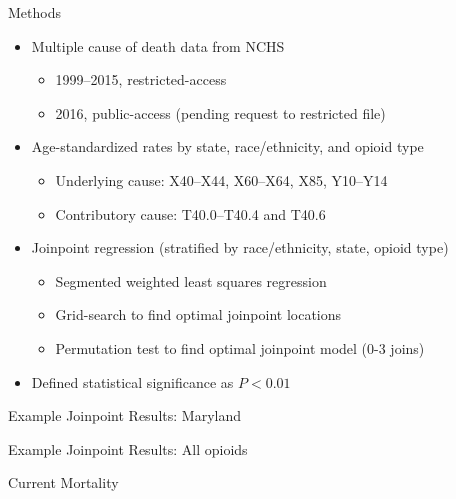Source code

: \documentclass[ignorenonframetext,compress]{beamer}
\providecommand{\tightlist}{%
  \setlength{\itemsep}{0pt}\setlength{\parskip}{0pt}}
\begin{document}
\begin{frame}{Methods}

\begin{itemize}[<+->]
\tightlist
\item
  Multiple cause of death data from NCHS

  \begin{itemize}[<+->]
  \tightlist
  \item
    1999--2015, restricted-access
  \item
    2016, public-access (pending request to restricted file)
  \end{itemize}
\item
  Age-standardized rates by state, race/ethnicity, and opioid type

  \begin{itemize}[<+->]
  \tightlist
  \item
    Underlying cause: X40--X44, X60--X64, X85, Y10--Y14
  \item
    Contributory cause: T40.0--T40.4 and T40.6
  \end{itemize}
\item
  Joinpoint regression (stratified by race/ethnicity, state, opioid
  type)

  \begin{itemize}[<+->]
  \tightlist
  \item
    Segmented weighted least squares regression
  \item
    Grid-search to find optimal joinpoint locations
  \item
    Permutation test to find optimal joinpoint model (0-3 joins)
  \end{itemize}
\item
  Defined statistical significance as \(P < 0.01\)
\end{itemize}

\end{frame}

\begin{frame}{Example Joinpoint Results: Maryland}

\end{frame}

\begin{frame}{Example Joinpoint Results: All opioids}

\end{frame}

\begin{frame}{Current Mortality}

\end{frame}
\end{document}
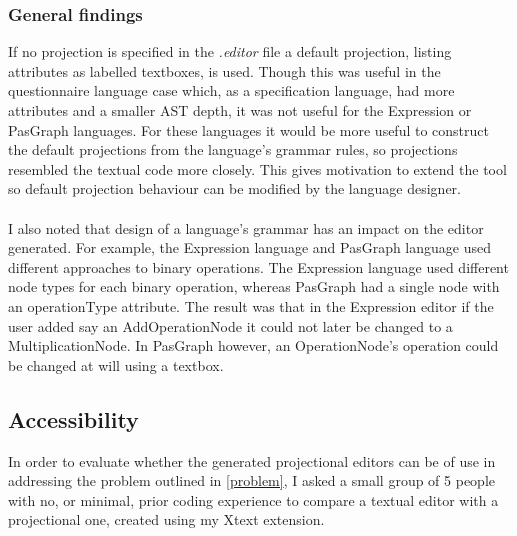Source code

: \documentclass{article}
\begin{document}
{%

\subsubsection{General findings}
If no projection is specified in the \emph{.editor} file a default projection, listing attributes as labelled textboxes, is used. Though this was useful in the questionnaire language case which, as a specification language, had more attributes and a smaller AST depth, it was not useful for the Expression or PasGraph languages. For these languages it would be more useful to construct the default projections from the language's grammar rules, so projections resembled the textual code more closely. This gives motivation to extend the tool so default projection behaviour can be modified by the language designer.
\\
\\
I also noted that design of a language's grammar has an impact on the editor generated. For example, the Expression language and PasGraph language used different approaches to binary operations. The Expression language used different node types for each binary operation, whereas PasGraph had a single node with an operationType attribute. The result was that in the Expression editor if the user added say an AddOperationNode it could not later be changed to a MultiplicationNode. In PasGraph however, an OperationNode's operation could be changed at will using a textbox.

\subsection{Accessibility}\label{Accessibility}
In order to evaluate whether the generated projectional editors can be of use in addressing the problem outlined in \ref{problem}, I asked a small group of 5 people with no, or minimal, prior coding experience to compare a textual editor with a projectional one, created using my Xtext extension.

}
\end{document}
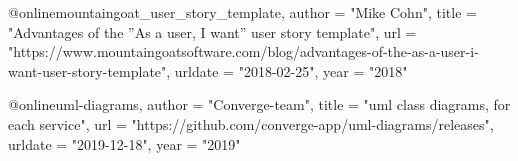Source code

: 
@online{mountaingoat_user_story_template,
    author = "Mike Cohn",
    title = "{Advantages of the ''As a user, I want'' user story template}",
    url = "https://www.mountaingoatsoftware.com/blog/advantages-of-the-as-a-user-i-want-user-story-template",
	urldate = "2018-02-25",
	year = "2018"
}

@online{uml-diagrams,
    author = "Converge-team",
    title = "{uml class diagrams, for each service}",
    url = "https://github.com/converge-app/uml-diagrams/releases",
	urldate = "2019-12-18",
    year = "2019"
}
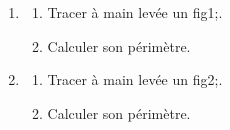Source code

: \documentclass[exercice]{thedocument}%
\begin{document}
%
\begin{enumerate}
    \item\begin{enumerate}
        \item Tracer à main levée un \<fig1;.
        \item Calculer son périmètre.
    \end{enumerate}
    \item\begin{enumerate}
        \item Tracer à main levée un \<fig2;.
        \item Calculer son périmètre.
    \end{enumerate}
\end{enumerate}
\end{document}
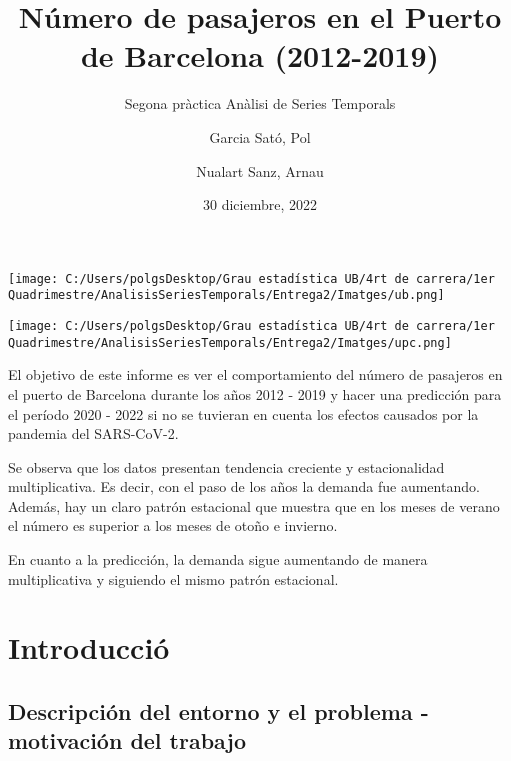 \documentclass[
]{article}
\title{Número de pasajeros en el Puerto de Barcelona (2012-2019)}
\subtitle{Segona pràctica Anàlisi de Series Temporals}
\author{Garcia Sató, Pol \and Nualart Sanz, Arnau}
\date{30 diciembre, 2022}
\begin{document}
\maketitle

\renewcommand{\contentsname}{Índex}
\renewcommand{\figurename}{Figura}
\renewcommand{\tablename}{Taula}

\captionsetup{width=.75\textwidth}

\vspace{120mm}

\texttt{[image: C:/Users/polgsDesktop/Grau estadística UB/4rt de carrera/1er Quadrimestre/AnalisisSeriesTemporals/Entrega2/Imatges/ub.png]}

\texttt{[image: C:/Users/polgsDesktop/Grau estadística UB/4rt de carrera/1er Quadrimestre/AnalisisSeriesTemporals/Entrega2/Imatges/upc.png]}

\newpage

\begin{center}
El objetivo de este informe es ver el comportamiento del número de pasajeros en el puerto de Barcelona durante los años 2012 - 2019 y hacer una predicción para el período 2020 - 2022 si no se tuvieran en cuenta los efectos causados por la pandemia del SARS-CoV-2. 

Se observa que los datos presentan tendencia creciente y estacionalidad multiplicativa. Es decir, con el paso de los años la demanda fue aumentando. Además, hay un claro patrón estacional que muestra que en los meses de verano el número es superior a los meses de otoño e invierno. 

En cuanto a la predicción, la demanda sigue aumentando de manera multiplicativa y siguiendo el mismo patrón estacional. 
\end{center}

\pagebreak

\tableofcontents

\pagebreak

\hypertarget{introducciuxf3}{%
\section{Introducció}\label{introducciuxf3}}

\hypertarget{descripciuxf3n-del-entorno-y-el-problema---motivaciuxf3n-del-trabajo}{%
\subsection{Descripción del entorno y el problema - motivación del
trabajo}\label{descripciuxf3n-del-entorno-y-el-problema---motivaciuxf3n-del-trabajo}}
\end{document}
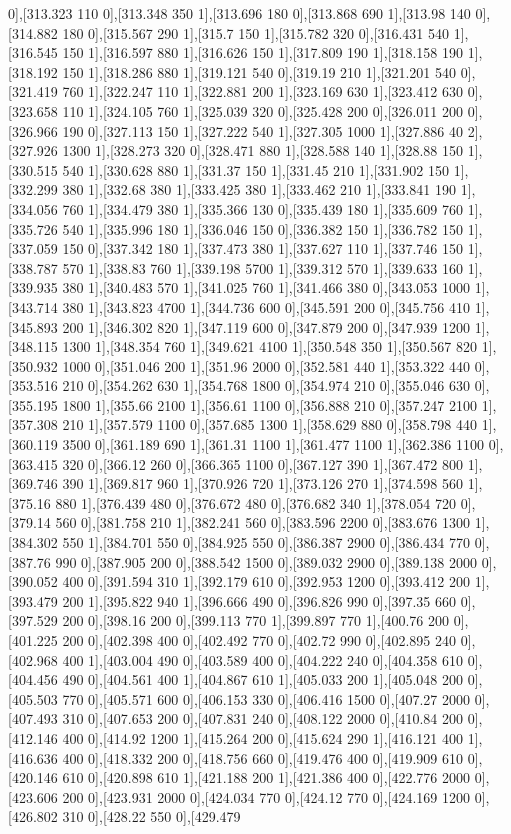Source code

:{0],[313.323 110 0],[313.348 350 1],[313.696 180 0],[313.868 690 1],[313.98 140 0],[314.882 180 0],[315.567 290 1],[315.7 150 1],[315.782 320 0],[316.431 540 1],[316.545 150 1],[316.597 880 1],[316.626 150 1],[317.809 190 1],[318.158 190 1],[318.192 150 1],[318.286 880 1],[319.121 540 0],[319.19 210 1],[321.201 540 0],[321.419 760 1],[322.247 110 1],[322.881 200 1],[323.169 630 1],[323.412 630 0],[323.658 110 1],[324.105 760 1],[325.039 320 0],[325.428 200 0],[326.011 200 0],[326.966 190 0],[327.113 150 1],[327.222 540 1],[327.305 1000 1],[327.886 40 2],[327.926 1300 1],[328.273 320 0],[328.471 880 1],[328.588 140 1],[328.88 150 1],[330.515 540 1],[330.628 880 1],[331.37 150 1],[331.45 210 1],[331.902 150 1],[332.299 380 1],[332.68 380 1],[333.425 380 1],[333.462 210 1],[333.841 190 1],[334.056 760 1],[334.479 380 1],[335.366 130 0],[335.439 180 1],[335.609 760 1],[335.726 540 1],[335.996 180 1],[336.046 150 0],[336.382 150 1],[336.782 150 1],[337.059 150 0],[337.342 180 1],[337.473 380 1],[337.627 110 1],[337.746 150 1],[338.787 570 1],[338.83 760 1],[339.198 5700 1],[339.312 570 1],[339.633 160 1],[339.935 380 1],[340.483 570 1],[341.025 760 1],[341.466 380 0],[343.053 1000 1],[343.714 380 1],[343.823 4700 1],[344.736 600 0],[345.591 200 0],[345.756 410 1],[345.893 200 1],[346.302 820 1],[347.119 600 0],[347.879 200 0],[347.939 1200 1],[348.115 1300 1],[348.354 760 1],[349.621 4100 1],[350.548 350 1],[350.567 820 1],[350.932 1000 0],[351.046 200 1],[351.96 2000 0],[352.581 440 1],[353.322 440 0],[353.516 210 0],[354.262 630 1],[354.768 1800 0],[354.974 210 0],[355.046 630 0],[355.195 1800 1],[355.66 2100 1],[356.61 1100 0],[356.888 210 0],[357.247 2100 1],[357.308 210 1],[357.579 1100 0],[357.685 1300 1],[358.629 880 0],[358.798 440 1],[360.119 3500 0],[361.189 690 1],[361.31 1100 1],[361.477 1100 1],[362.386 1100 0],[363.415 320 0],[366.12 260 0],[366.365 1100 0],[367.127 390 1],[367.472 800 1],[369.746 390 1],[369.817 960 1],[370.926 720 1],[373.126 270 1],[374.598 560 1],[375.16 880 1],[376.439 480 0],[376.672 480 0],[376.682 340 1],[378.054 720 0],[379.14 560 0],[381.758 210 1],[382.241 560 0],[383.596 2200 0],[383.676 1300 1],[384.302 550 1],[384.701 550 0],[384.925 550 0],[386.387 2900 0],[386.434 770 0],[387.76 990 0],[387.905 200 0],[388.542 1500 0],[389.032 2900 0],[389.138 2000 0],[390.052 400 0],[391.594 310 1],[392.179 610 0],[392.953 1200 0],[393.412 200 1],[393.479 200 1],[395.822 940 1],[396.666 490 0],[396.826 990 0],[397.35 660 0],[397.529 200 0],[398.16 200 0],[399.113 770 1],[399.897 770 1],[400.76 200 0],[401.225 200 0],[402.398 400 0],[402.492 770 0],[402.72 990 0],[402.895 240 0],[402.968 400 1],[403.004 490 0],[403.589 400 0],[404.222 240 0],[404.358 610 0],[404.456 490 0],[404.561 400 1],[404.867 610 1],[405.033 200 1],[405.048 200 0],[405.503 770 0],[405.571 600 0],[406.153 330 0],[406.416 1500 0],[407.27 2000 0],[407.493 310 0],[407.653 200 0],[407.831 240 0],[408.122 2000 0],[410.84 200 0],[412.146 400 0],[414.92 1200 1],[415.264 200 0],[415.624 290 1],[416.121 400 1],[416.636 400 0],[418.332 200 0],[418.756 660 0],[419.476 400 0],[419.909 610 0],[420.146 610 0],[420.898 610 1],[421.188 200 1],[421.386 400 0],[422.776 2000 0],[423.606 200 0],[423.931 2000 0],[424.034 770 0],[424.12 770 0],[424.169 1200 0],[426.802 310 0],[428.22 550 0],[429.479 }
++++++
• Your task: Pull each line containing "regression" from the records.

• Your response:
  Joinpoint regression (stratified by race/ethnicity, state, opioid
    Segmented weighted least squares regression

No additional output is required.